Worst predictions over mosquito-borne disease were avoided but thousands more children still died
By Anne Gulland, GLOBAL HEALTH SECURITY DEPUTY EDITOR6 December 2021 • 2:42pm
Covid shutdowns led to a spike in malaria cases and deaths in 2020, but the worst predictions of hundreds of thousands more fatalities have been avoided, the World Health Organization has said.
According to the latest figures in the World Malaria Report, there were an estimated 241 million malaria cases and 627,000 deaths from the mosquito-borne disease in 2020 – the majority of which were in children under the age of five in sub Saharan Africa.
This equates to an additional 14 million cases and 69,000 deaths compared to 2019, the figures show.
However, the WHO said the surge could have been far more extreme had the worst fears from the early days of the pandemic been realised. In April 2020 the United Nations agency projected that Covid-related shutdowns and disruptions to prevention programmes, such as insecticide spraying and the delivery of bed nets, could lead to a doubling in the number of deaths over the year.
The WHO now estimates that about three quarters – 159 million – of the planned number of insecticide-treated bed nets were distributed in 2020. On top of this 13 countries in Africa’s troubled Sahel region delivered preventive antimalarial medicines to 11.8 million more children in 2020 compared to 2019.
Dr Tedros Adhanom Ghebreyesus, director general of the WHO, praised the work of health agencies in countries which shoulder the greatest malaria burden.
“Now, we need to harness that same energy and commitment to reverse the setbacks caused by the pandemic and step up the pace of progress against this disease,” he said.
The report showed sub Saharan Africa is home to 95 per cent of the global malaria cases, with six countries shouldering more than half the burden: Nigeria has 27 per cent of the cases, followed by Democratic Republic of Congo (12 per cent), Uganda (five per cent), Mozambique (four per cent), Angola (3.4 per cent) and Burkina Faso (3.4 per cent).
Dr Matshidiso Moeti, WHO regional director for Africa, said African countries “rallied to the challenge” and avoided the worst predictions of Covid. But “the pandemic’s knock-on effect still translates to thousands of lives lost to malaria”, she said.
Despite the setbacks there has been some positive malaria news in the last 12 months. China, which in the 1940s saw 30 million cases of the disease a year, was finally declared malaria free.
Huge progress has been made in tackling malaria since 2000, with the number of deaths halving over the last two decades. However, in recent years progress has stalled and experts are worried that factors such as climate change and resistance to insecticide and treatment may lead to a resurgence in the disease.
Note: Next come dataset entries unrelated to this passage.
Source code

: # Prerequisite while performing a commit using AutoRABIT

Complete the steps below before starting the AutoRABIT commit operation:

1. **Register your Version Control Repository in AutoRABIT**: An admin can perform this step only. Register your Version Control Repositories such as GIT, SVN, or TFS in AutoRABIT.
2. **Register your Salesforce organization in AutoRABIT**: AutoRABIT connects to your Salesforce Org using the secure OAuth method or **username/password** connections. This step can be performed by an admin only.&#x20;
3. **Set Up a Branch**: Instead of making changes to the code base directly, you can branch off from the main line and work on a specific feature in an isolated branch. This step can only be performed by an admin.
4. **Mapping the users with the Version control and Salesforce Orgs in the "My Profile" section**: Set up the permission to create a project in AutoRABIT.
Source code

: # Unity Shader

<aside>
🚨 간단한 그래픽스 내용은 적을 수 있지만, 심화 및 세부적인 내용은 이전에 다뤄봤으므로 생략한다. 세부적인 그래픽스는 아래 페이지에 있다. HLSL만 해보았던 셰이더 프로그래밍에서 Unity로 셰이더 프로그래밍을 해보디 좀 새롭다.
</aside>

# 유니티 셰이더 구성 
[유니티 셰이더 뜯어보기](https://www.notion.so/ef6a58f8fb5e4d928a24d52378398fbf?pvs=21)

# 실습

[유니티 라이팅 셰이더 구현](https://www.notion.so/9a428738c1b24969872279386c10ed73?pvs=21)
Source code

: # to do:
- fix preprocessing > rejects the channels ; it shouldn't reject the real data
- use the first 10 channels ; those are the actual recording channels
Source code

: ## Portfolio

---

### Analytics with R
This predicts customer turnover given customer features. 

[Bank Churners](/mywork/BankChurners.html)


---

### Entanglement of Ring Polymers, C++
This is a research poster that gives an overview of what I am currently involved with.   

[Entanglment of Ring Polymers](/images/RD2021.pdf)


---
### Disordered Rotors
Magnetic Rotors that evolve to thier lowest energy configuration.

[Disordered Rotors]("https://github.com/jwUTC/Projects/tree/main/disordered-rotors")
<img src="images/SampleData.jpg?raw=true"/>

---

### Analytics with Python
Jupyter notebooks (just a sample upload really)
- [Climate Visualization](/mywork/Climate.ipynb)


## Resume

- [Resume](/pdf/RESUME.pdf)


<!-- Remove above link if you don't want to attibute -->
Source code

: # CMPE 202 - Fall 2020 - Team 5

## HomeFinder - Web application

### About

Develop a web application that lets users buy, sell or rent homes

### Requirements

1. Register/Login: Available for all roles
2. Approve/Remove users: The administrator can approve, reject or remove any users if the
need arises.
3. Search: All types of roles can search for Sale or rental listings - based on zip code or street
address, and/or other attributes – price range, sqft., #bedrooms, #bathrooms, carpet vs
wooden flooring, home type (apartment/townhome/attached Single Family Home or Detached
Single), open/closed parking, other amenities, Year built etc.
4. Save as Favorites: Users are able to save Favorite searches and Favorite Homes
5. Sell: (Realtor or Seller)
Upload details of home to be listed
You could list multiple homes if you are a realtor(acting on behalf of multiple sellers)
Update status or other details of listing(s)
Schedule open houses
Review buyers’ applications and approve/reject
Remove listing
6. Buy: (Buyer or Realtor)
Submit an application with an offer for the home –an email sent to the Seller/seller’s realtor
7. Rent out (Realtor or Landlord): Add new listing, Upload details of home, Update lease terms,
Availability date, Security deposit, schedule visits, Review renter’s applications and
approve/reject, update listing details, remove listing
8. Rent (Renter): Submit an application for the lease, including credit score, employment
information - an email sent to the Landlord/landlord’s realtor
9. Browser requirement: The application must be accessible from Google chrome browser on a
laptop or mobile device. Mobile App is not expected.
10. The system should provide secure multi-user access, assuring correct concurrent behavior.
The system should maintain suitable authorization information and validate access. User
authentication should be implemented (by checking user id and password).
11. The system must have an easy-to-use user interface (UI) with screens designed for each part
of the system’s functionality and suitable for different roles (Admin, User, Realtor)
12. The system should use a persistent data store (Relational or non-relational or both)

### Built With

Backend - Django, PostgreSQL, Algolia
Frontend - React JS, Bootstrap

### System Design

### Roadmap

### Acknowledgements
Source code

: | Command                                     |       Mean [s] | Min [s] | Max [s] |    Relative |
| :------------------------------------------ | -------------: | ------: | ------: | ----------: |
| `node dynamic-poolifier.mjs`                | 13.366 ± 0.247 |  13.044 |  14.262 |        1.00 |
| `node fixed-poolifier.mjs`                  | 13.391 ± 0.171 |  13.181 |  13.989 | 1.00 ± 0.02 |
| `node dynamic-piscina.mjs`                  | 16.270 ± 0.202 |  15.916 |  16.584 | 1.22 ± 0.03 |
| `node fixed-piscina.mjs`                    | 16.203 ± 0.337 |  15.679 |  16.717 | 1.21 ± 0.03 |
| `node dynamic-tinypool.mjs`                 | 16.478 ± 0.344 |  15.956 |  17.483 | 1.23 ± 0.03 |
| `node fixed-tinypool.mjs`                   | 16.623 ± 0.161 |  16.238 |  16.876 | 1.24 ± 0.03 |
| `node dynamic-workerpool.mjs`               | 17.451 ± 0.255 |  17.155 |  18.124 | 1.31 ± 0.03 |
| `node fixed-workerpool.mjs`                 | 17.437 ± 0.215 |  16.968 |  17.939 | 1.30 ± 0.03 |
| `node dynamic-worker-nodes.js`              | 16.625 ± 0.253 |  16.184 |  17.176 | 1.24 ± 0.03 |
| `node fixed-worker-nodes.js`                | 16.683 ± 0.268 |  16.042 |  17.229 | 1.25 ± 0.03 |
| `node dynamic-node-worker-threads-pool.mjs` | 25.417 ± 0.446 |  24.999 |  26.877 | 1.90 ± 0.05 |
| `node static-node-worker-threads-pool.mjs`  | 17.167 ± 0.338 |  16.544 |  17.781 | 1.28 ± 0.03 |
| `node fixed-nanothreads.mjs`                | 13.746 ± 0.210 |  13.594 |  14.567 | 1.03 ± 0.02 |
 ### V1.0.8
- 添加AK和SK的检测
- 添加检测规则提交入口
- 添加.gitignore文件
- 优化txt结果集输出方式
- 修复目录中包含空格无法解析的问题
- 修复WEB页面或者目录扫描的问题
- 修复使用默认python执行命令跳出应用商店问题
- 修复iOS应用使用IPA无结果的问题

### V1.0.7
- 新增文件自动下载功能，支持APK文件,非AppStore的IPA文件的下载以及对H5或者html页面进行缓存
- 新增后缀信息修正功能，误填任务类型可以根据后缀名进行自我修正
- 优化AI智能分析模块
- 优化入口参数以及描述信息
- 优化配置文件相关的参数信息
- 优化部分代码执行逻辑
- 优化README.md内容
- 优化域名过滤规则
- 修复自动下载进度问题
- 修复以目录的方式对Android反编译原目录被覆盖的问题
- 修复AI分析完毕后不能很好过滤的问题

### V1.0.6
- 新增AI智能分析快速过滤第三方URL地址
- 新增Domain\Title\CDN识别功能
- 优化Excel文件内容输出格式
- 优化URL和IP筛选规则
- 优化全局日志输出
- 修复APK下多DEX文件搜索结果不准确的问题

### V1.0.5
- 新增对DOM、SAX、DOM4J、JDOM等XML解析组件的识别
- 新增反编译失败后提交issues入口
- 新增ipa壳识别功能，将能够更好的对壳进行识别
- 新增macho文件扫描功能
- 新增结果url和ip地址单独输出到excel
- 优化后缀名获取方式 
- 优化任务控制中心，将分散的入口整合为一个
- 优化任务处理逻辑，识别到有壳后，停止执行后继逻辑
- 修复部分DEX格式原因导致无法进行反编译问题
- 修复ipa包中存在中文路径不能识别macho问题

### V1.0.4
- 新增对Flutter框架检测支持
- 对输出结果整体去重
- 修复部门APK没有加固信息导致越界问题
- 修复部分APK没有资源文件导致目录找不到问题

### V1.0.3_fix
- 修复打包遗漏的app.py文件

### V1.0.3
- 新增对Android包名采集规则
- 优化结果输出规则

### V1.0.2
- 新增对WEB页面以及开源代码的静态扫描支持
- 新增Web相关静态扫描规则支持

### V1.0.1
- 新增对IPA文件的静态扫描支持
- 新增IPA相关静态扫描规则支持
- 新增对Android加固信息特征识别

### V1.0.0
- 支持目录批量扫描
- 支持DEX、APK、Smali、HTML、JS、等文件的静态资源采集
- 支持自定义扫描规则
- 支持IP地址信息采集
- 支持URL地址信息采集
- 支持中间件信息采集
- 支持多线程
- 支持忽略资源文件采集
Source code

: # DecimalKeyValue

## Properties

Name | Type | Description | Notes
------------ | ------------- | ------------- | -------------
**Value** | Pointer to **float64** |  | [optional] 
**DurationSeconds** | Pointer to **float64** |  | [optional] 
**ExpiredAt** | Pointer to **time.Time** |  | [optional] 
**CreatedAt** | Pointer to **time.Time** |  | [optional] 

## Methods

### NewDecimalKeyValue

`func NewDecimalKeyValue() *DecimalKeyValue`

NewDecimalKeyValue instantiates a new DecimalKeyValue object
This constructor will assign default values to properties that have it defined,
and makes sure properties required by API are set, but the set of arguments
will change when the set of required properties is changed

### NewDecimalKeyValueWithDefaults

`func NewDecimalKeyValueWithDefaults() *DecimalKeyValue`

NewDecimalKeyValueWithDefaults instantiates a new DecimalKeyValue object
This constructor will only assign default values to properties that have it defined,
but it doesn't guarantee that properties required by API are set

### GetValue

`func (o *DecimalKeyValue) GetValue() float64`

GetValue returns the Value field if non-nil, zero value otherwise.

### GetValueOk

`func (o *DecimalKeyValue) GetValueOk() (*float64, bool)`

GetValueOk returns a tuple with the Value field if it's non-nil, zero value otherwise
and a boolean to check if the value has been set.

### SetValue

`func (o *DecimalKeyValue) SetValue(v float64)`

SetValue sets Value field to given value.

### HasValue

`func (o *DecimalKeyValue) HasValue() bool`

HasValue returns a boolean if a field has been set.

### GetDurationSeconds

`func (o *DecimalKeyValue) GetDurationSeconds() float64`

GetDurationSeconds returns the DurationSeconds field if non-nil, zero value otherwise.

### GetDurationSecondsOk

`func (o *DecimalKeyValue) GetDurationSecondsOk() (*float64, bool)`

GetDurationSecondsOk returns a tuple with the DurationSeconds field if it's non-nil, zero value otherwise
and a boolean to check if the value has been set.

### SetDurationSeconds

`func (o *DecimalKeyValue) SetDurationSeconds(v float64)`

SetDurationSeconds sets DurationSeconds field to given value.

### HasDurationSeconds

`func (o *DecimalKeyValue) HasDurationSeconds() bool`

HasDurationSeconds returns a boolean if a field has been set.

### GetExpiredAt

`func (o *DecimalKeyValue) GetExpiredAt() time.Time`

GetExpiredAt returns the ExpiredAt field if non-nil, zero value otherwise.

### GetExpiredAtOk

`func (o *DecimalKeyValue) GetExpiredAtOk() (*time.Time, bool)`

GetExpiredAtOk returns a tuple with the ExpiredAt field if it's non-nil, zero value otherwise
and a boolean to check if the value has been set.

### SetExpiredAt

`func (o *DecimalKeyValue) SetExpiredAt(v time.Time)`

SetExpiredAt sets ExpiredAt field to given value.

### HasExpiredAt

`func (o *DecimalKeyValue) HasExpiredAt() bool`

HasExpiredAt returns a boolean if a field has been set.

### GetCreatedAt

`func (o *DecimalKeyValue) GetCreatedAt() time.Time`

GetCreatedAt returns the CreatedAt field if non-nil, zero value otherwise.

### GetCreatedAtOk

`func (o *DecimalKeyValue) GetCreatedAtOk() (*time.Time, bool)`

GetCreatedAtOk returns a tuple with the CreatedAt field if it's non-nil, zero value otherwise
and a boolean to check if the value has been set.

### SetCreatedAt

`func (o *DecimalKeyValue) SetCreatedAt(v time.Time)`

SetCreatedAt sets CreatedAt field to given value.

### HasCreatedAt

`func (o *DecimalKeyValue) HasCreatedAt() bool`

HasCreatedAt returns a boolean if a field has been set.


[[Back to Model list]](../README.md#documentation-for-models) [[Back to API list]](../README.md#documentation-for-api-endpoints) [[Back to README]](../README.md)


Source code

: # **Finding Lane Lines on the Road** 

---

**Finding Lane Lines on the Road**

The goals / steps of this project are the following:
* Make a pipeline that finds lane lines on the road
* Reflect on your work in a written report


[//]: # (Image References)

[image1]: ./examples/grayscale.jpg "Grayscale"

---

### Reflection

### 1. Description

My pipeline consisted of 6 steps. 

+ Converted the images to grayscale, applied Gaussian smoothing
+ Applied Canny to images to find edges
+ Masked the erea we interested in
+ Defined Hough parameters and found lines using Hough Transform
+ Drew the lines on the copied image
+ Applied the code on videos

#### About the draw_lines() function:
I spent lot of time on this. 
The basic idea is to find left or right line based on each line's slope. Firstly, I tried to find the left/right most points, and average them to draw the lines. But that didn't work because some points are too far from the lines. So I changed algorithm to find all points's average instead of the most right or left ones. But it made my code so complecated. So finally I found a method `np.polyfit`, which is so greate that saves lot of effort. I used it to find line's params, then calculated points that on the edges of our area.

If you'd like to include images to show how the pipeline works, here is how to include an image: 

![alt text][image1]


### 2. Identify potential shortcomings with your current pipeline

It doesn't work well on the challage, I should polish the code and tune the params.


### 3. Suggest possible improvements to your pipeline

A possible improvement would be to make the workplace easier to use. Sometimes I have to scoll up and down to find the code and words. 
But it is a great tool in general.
Gareth Jenkins, director of advocacy at Malaria No More UK, said the increase in numbers in 2020 must serve as a wake up call.
“Not only has disruption caused by the pandemic contributed to an extra 69,000 malaria deaths compared to 2019, but the new figures also show that thousands more children than previously thought are dying of this preventable and treatable disease,” he said.
Professor Sian Clarke, co-director of the Malaria Centre at the London School of Hygiene & Tropical Medicine, added: “As we enter the third year of the pandemic, we need to redouble our efforts to ensure cases don’t rise any further and we are adaptable to the new challenges faced.”